### EXERCISE:
Exactly the lines from the start of the entries through the line with "is directed, and" are required in the output, with no pictures among them.

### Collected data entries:
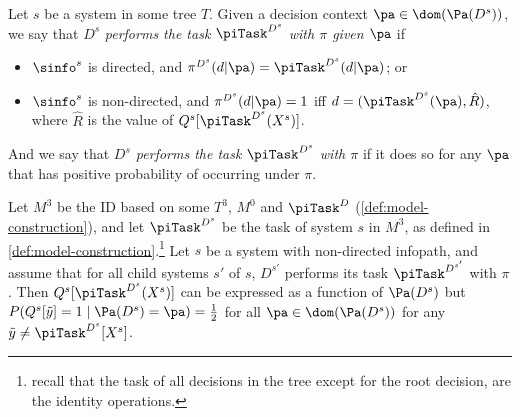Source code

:\begin{definition} \label{def:aug23.4-task-performance}
Let $s$ be a system in some tree $T$.
Given a decision context $\pa\in \dom(\Pa(D^s))$, we say that $D^s$ \textit{performs the task $\piTask^{D^s}$ with $\pi$ given $\pa$} if 
\begin{itemize}    
    \item $\sinfo^s$ is directed, and $\pi^{D^s}(d|\pa)=\piTask^{D^s}(d|\pa)$; or
    
    \item $\sinfo^s$ is non-directed, and $\pi^{D^s}(d|\pa)=1$ iff $d=(\piTask^{D^s}(\pa), \hat R)$, where $\hat R$ is the value of $Q^s[\piTask^{D^s}(X^s)]$.
\end{itemize}
And we say that \emph{$D^s$ performs the task $\piTask^{D^s}$ with $\pi$} if it does so for any $\pa$ that has positive probability of occurring under $\pi$. 
\end{definition}


\begin{lemma}\label{le:3.3-model-knowledge-lemma}
Let $M^3$ be the ID based on some $T^3$, $M^0$ and $\piTask^{D}$ (\autoref{def:model-construction}), and let $\piTask^{D^s}$ be the task of system $s$ in $M^3$, as defined in  \autoref{def:model-construction}.\footnote{recall that the task of all decisions in the tree except for the root decision, are the identity operations.}
Let $s$ be a system with non-directed infopath, and assume that for all child systems $s'$ of $s$, $D^{s'}$ performs its task $\piTask^{D^{s'}}$ with $\pi$.
Then $Q^s[\piTask^{D^s}(X^s)]$ can be expressed as a function of $\Pa(D^s)$
but $P(Q^s[\tilde y]=1\mid \Pa(D^s)=\pa)=\frac{1}{2}$ for all $\pa\in \dom (\Pa(D^s))$
for any $\tilde{y} \neq \piTask^{D^s}[X^s]$.
\end{lemma}

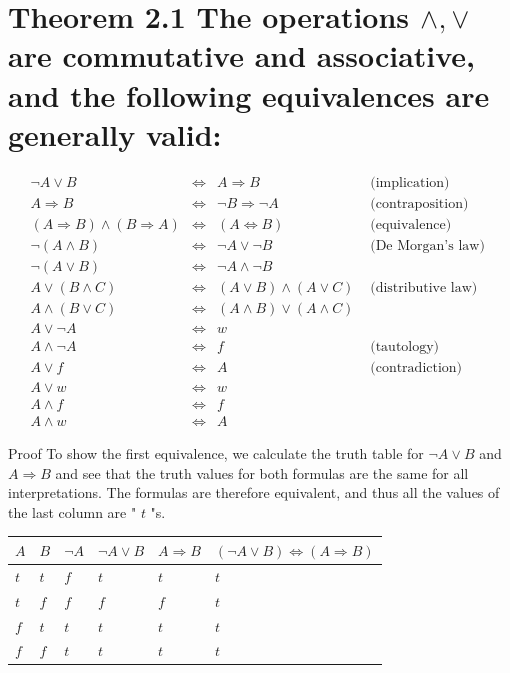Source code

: \documentclass[10pt]{book}
\begin{document}
\section*{Theorem 2.1 The operations $\wedge, \vee$ are commutative and associative, and the following equivalences are generally valid:}
$$
\begin{aligned}
\neg A \vee B & \Leftrightarrow & A \Rightarrow B & \text { (implication) } \\
A \Rightarrow B & \Leftrightarrow & \neg B \Rightarrow \neg A & \text { (contraposition) } \\
(A \Rightarrow B) \wedge(B \Rightarrow A) & \Leftrightarrow & (A \Leftrightarrow B) & \text { (equivalence) } \\
\neg(A \wedge B) & \Leftrightarrow & \neg A \vee \neg B & \text { (De Morgan's law) } \\
\neg(A \vee B) & \Leftrightarrow & \neg A \wedge \neg B & \\
A \vee(B \wedge C) & \Leftrightarrow & (A \vee B) \wedge(A \vee C) & \text { (distributive law) } \\
A \wedge(B \vee C) & \Leftrightarrow & (A \wedge B) \vee(A \wedge C) & \\
A \vee \neg A & \Leftrightarrow & w & \\
A \wedge \neg A & \Leftrightarrow & f & \text { (tautology) } \\
A \vee f & \Leftrightarrow & A & \text { (contradiction) } \\
A \vee w & \Leftrightarrow & w & \\
A \wedge f & \Leftrightarrow & f & \\
A \wedge w & \Leftrightarrow & A &
\end{aligned}
$$

Proof To show the first equivalence, we calculate the truth table for $\neg A \vee B$ and $A \Rightarrow B$ and see that the truth values for both formulas are the same for all interpretations. The formulas are therefore equivalent, and thus all the values of the last column are " $t$ "s.

\begin{center}
\begin{tabular}{llllll}
\hline
$A$ & $B$ & $\neg A$ & $\neg A \vee B$ & $A \Rightarrow B$ & $(\neg A \vee B) \Leftrightarrow(A \Rightarrow B)$ \\
\hline
$t$ & $t$ & $f$ & $t$ & $t$ & $t$ \\
\hline
$t$ & $f$ & $f$ & $f$ & $f$ & $t$ \\
\hline
$f$ & $t$ & $t$ & $t$ & $t$ & $t$ \\
\hline
$f$ & $f$ & $t$ & $t$ & $t$ & $t$ \\
\hline
\end{tabular}
\end{center}
\end{document}
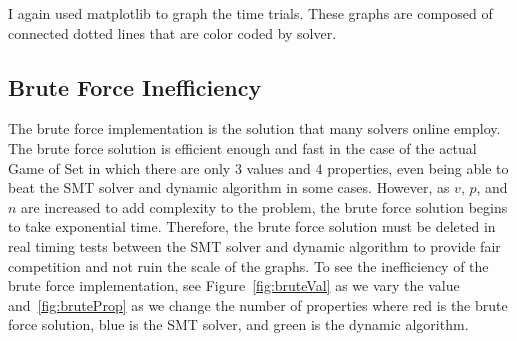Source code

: \documentclass[pageno]{jpaper}
\begin{document}
I again used matplotlib to graph the time trials. These graphs are composed of connected dotted lines that are color coded by solver. 
\subsection{Brute Force Inefficiency}

The brute force implementation is the solution that many solvers online employ. The brute force solution is efficient enough and fast in the case of the actual Game of Set in which there are only $3$ values and $4$ properties, even being able to beat the SMT solver and dynamic algorithm in some cases. However, as $v$, $p$, and $n$ are increased to add complexity to the problem, the brute force solution begins to take exponential time. Therefore, the brute force solution must be deleted in real timing tests between the SMT solver and dynamic algorithm to provide fair competition and not ruin the scale of the graphs. To see the inefficiency of the brute force implementation, see Figure~\ref{fig:bruteVal} as we vary the value and~\ref{fig:bruteProp} as we change the number of properties where red is the brute force solution, blue is the SMT solver, and green is the dynamic algorithm.
\end{document}
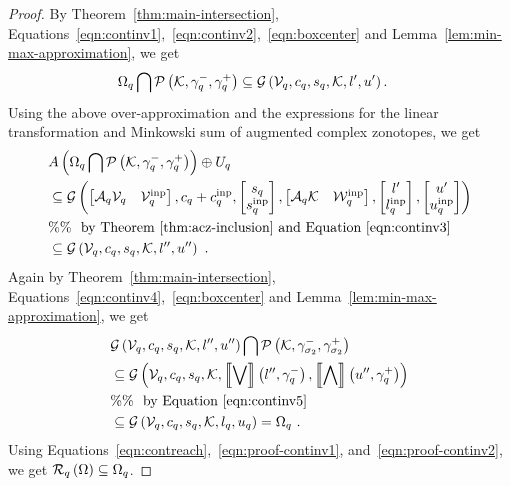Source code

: \begin{proof}
By Theorem~\ref{thm:main-intersection},
Equations~\ref{eqn:continv1},~\ref{eqn:continv2},~\ref{eqn:boxcenter}
and Lemma~\ref{lem:min-max-approximation}, we get
%
\begin{align*}
& \Omega_q\bigcap{\mathcal{P}\left(\mathcal{K},\gamma_q^-,\gamma_q^+\right)}
  \subseteq \mathcal{G}\left(\mathcal{V}_q,c_q,s_q,\mathcal{K},l^\prime,u^\prime\right).
\end{align*}
%
Using the above over-approximation and the expressions for the linear
transformation and Minkowski sum of augmented complex zonotopes, we
get
%
\begin{align}
& A\left(\Omega_q\bigcap{\mathcal{P}\left(\mathcal{K},\gamma_q^-,\gamma_q^+\right)}\right)\oplus U_q\nonumber\\
& \subseteq \mathcal{G}\left(
\left[\begin{matrix}\mathcal{A}_q\mathcal{V}_q & \mathcal{V}^{\operatorname{inp}}_q\end{matrix}\right]
,
c_q+c^{\operatorname{inp}}_q
,
\left[\begin{matrix}s_q\\ s^{\operatorname{inp}}_q\end{matrix}\right]
,
\left[\begin{matrix}\mathcal{A}_q\mathcal{K} & \mathcal{W}^{\operatorname{inp}}_q\end{matrix}\right]
,
\left[\begin{matrix}l^\prime\\l^{\operatorname{inp}}_q\end{matrix}\right]
,
\left[\begin{matrix}u^\prime\\ u^{\operatorname{inp}}_q\end{matrix}\right]
\right)\nonumber\\
& \%\%~~\text{by Theorem~\ref{thm:acz-inclusion} and Equation~\ref{eqn:continv3}}\nonumber\\
& \subseteq \mathcal{G}\left(\mathcal{V}_q,c_q,s_q,\mathcal{K},l^{\prime\prime},u^{\prime\prime}\right)~\label{eqn:proof-continv1}.
\end{align}
%
Again by Theorem~\ref{thm:main-intersection},
Equations~\ref{eqn:continv4},~\ref{eqn:boxcenter}
and Lemma~\ref{lem:min-max-approximation}, we
get
%
\begin{align}
& \mathcal{G}\left(\mathcal{V}_q,c_q,s_q,\mathcal{K},l^{\prime\prime},u^{\prime\prime}\right)\bigcap\mathcal{P}\left(\mathcal{K},\gamma_{\sigma_2}^-,\gamma_{\sigma_2}^+\right)\nonumber\\
& \subseteq \mathcal{G}\left(\mathcal{V}_q,c_q,s_q,\mathcal{K},\left\llbracket\bigvee\right\rrbracket\left(l^{\prime\prime},\gamma_q^-\right),\left\llbracket\bigwedge\right\rrbracket\left(u^{\prime\prime},\gamma_q^+\right)\right)\nonumber\\
& \%\%~~\text{by Equation~\ref{eqn:continv5}}\nonumber\\
& \subseteq \mathcal{G}\left(\mathcal{V}_q,c_q,s_q,\mathcal{K},l_q,u_q\right)=\Omega_q~\label{eqn:proof-continv2}.
\end{align}
%
Using Equations~\ref{eqn:contreach},~\ref{eqn:proof-continv1},
and~\ref{eqn:proof-continv2}, we get
$\mathcal{R}_{q}\left(\Omega\right)\subseteq \Omega_q$.
\end{proof}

### RESPONSE TO THE EXERCISE:
Source code

:\begin{definition} \label{def:aug23.4-task-performance}
Let $s$ be a system in some tree $T$.
Given a decision context $\pa\in \dom(\Pa(D^s))$, we say that $D^s$ \textit{performs the task $\piTask^{D^s}$ with $\pi$ given $\pa$} if 
\begin{itemize}    
    \item $\sinfo^s$ is directed, and $\pi^{D^s}(d|\pa)=\piTask^{D^s}(d|\pa)$; or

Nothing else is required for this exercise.